In this case, when presenting the bill at the second reading to the Lords, Earl Howe pointed out that changes to the role of the Secretary of State were to reflect how the NHS already operated, but that of course Lansley and his successors would retain ultimate responsibility. But assurances were demanded and now they’ve come. Of course they have:
Rotund MP for Somecityshire: “I would like to ask my Right Honourable Friend what he intends to do about the 10 year surgical waiting lists and the closure of all hospitals in Somecity.”
Reclining Secretary of State for Health: “Absolutely nothing my equally honourable friend. I’m merely a figurehead these days. The chap you want is a GP in Oldham. Nothing to do with me.”
Rotund MP for Somecityshire: “Apologies. My bad, your honourableness. Do you have a number for him?”
The idea that the government would not be held to account for health is just possibly possible under the bill, but utterly unimaginable in the real world.

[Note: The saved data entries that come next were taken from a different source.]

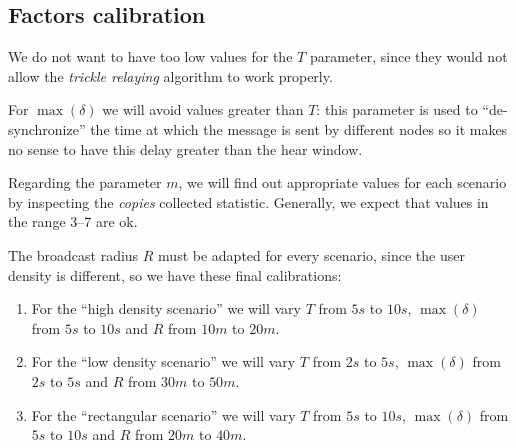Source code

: \subsection{Factors calibration}\label{subsec:calibration}

We do not want to have too low values for the \(T\) parameter, since they would
not allow the \emph{trickle relaying} algorithm to work properly.

For \(\max(\delta)\) we will avoid values greater than \(T\): this parameter
is used to ``de-synchronize'' the time at which the message is sent by different
nodes so it makes no sense to have this delay greater than the hear window.

Regarding the parameter \(m\), we will find out appropriate values for each
scenario by inspecting the \textit{copies} collected statistic. Generally, we
expect that values in the range 3--7 are ok.

The broadcast radius \(R\) must be adapted for every scenario, since the user
density is different, so we have these final calibrations:
\begin{enumerate}
	\item For the ``high density scenario'' we will vary \(T\) from \(5s\)
		to \(10s\), \(\max(\delta)\) from \(5s\) to \(10s\) and \(R\)
		from \(10m\) to \(20m\).
	\item For the ``low density scenario'' we will vary \(T\) from \(2s\)
		to \(5s\), \(\max(\delta)\) from \(2s\) to \(5s\) and \(R\)
		from \(30m\) to \(50m\).
	\item For the ``rectangular scenario'' we will vary \(T\) from \(5s\)
		to \(10s\), \(\max(\delta)\) from \(5s\) to \(10s\) and \(R\)
		from \(20m\) to \(40m\).
\end{enumerate}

In a world of infinite possibility there needs to be a degree of common sense. There’s nothing about the use of ground unicorn horns as a treatment for smallpox in the bill either. Do we need some clarity on that?
And the list for this kind of benign amendment is long and salubrious.
One of the initial major outcries was around Monitor, whose duty to promote competition caused outrage. A quick “where appropriate” later and many Honourables were mollified. But of course “where appropriate.” Who would argue otherwise? The line seemed to suggest that previously there was a subclause demanding that Monitor also promote competition where “wildly inappropriate and potentially dangerous too.” Of course it’s possible they might, but there’s nothing in the bill about paying the NHS tarrif in Fisher Price pirates’ doubloons either. Should the people be told?
And by far the greatest number of amendments was around the renaming of GP commissioning groups to clinical commissioning groups – around 700 amendments no less. This change in name was to reflect the concern that GPs may commission services without ever asking a local nurse, consultant, or indeed anybody about what they were doing. Surely a mighty blow to the GP-centric future envisaged by Mr Lansley? And yet the 700 changes sailed through. Because there isn’t a commissioning group in the country that does not speak to other experts about their area of expertise already. It’s just common sense. Of course they do. There’s no clause ensuring all groups don’t slaughter a goat at the start of every minuted meeting either – should we say something?
So what is going on? Perhaps it is that a vast amount of criticism of this bill seems to focus on what is not there rather than what is. The bill draws up a vision for the NHS but does not explicitly exclude 2000 alternative visions. And the bottom line is that we have lost trust in everyone else, not to pursue these 2000 alternatives. And that means everyone, not just politicians.
Of course we don’t trust politicians to take responsibility. But we also don’t trust regulators to work in our interests. And we don’t trust our GPs to weigh up all the evidence. Heck, we don’t even trust GPs to treat patients at all without one eye on their wallet. There is nobody in any position of power that seems to merit our trust at all. Anywhere.
Who knows how this bill will pan out in the next year, let alone the next decade, but I’m as depressed by this spectacular universal loss of trust, deserved or not, as I am by any Lords-amended subclause of a barely comprehensible health bill.
But why should you trust what I think anyway.